A common mistake that has ruined plenty of big-game hunters’ chances is setting up where direct sunlight can reach them. Sunshine turns a camouflaged hunter from an indistinct shadowy figure into a glowing beacon. Dappled sunlight shining through a canopy of leaves isn't usually a problem. But direct sunlight can reveal your whereabouts and end your hunt.
Camouflage clothing's basic function is to break up our outline – tricking our prey’s eyes into passing over us in their constant search for danger. The human silhouette is incredibly distinct in the wilderness – there is no other form like it. To fool game, it is essential to reduce our human outline. The best camo patterns utilize starkly contrasting colors in their design, thus changing us from a human form into something indistinct and non-threatening. Interestingly, for those of you traditional hunters like me - a good plaid pattern like Fred Bear often wore can work almost as effectively as modern camouflage.

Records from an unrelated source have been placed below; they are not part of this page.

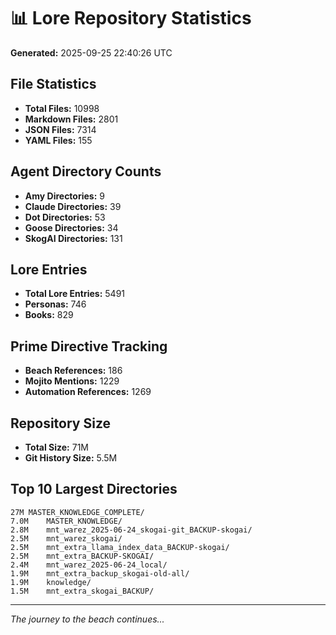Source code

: # 📊 Lore Repository Statistics

**Generated:** 2025-09-25 22:40:26 UTC

## File Statistics

- **Total Files:** 10998
- **Markdown Files:** 2801
- **JSON Files:** 7314
- **YAML Files:** 155

## Agent Directory Counts

- **Amy Directories:** 9
- **Claude Directories:** 39
- **Dot Directories:** 53
- **Goose Directories:** 34
- **SkogAI Directories:** 131

## Lore Entries

- **Total Lore Entries:** 5491
- **Personas:** 746
- **Books:** 829

## Prime Directive Tracking

- **Beach References:** 186
- **Mojito Mentions:** 1229
- **Automation References:** 1269

## Repository Size

- **Total Size:** 71M
- **Git History Size:** 5.5M

## Top 10 Largest Directories

```
27M	MASTER_KNOWLEDGE_COMPLETE/
7.0M	MASTER_KNOWLEDGE/
2.8M	mnt_warez_2025-06-24_skogai-git_BACKUP-skogai/
2.5M	mnt_warez_skogai/
2.5M	mnt_extra_llama_index_data_BACKUP-skogai/
2.5M	mnt_extra_BACKUP-SKOGAI/
2.4M	mnt_warez_2025-06-24_local/
1.9M	mnt_extra_backup_skogai-old-all/
1.9M	knowledge/
1.5M	mnt_extra_skogai_BACKUP/
```

---
*The journey to the beach continues...*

Remember that sunlight moves as the earth rotates. Set up your ambush in a location that allows you to remain shadowed as the light moves around you. If you are still-hunting or stalking, move efficiently through areas of sunshine and then pause to watch and listen when in the shadows. When calling, set up in dark shade that offers good shooting lanes. Remember to keep your hands and face camo'd up as well – if left uncovered, they are a dead giveaway even in the shadows.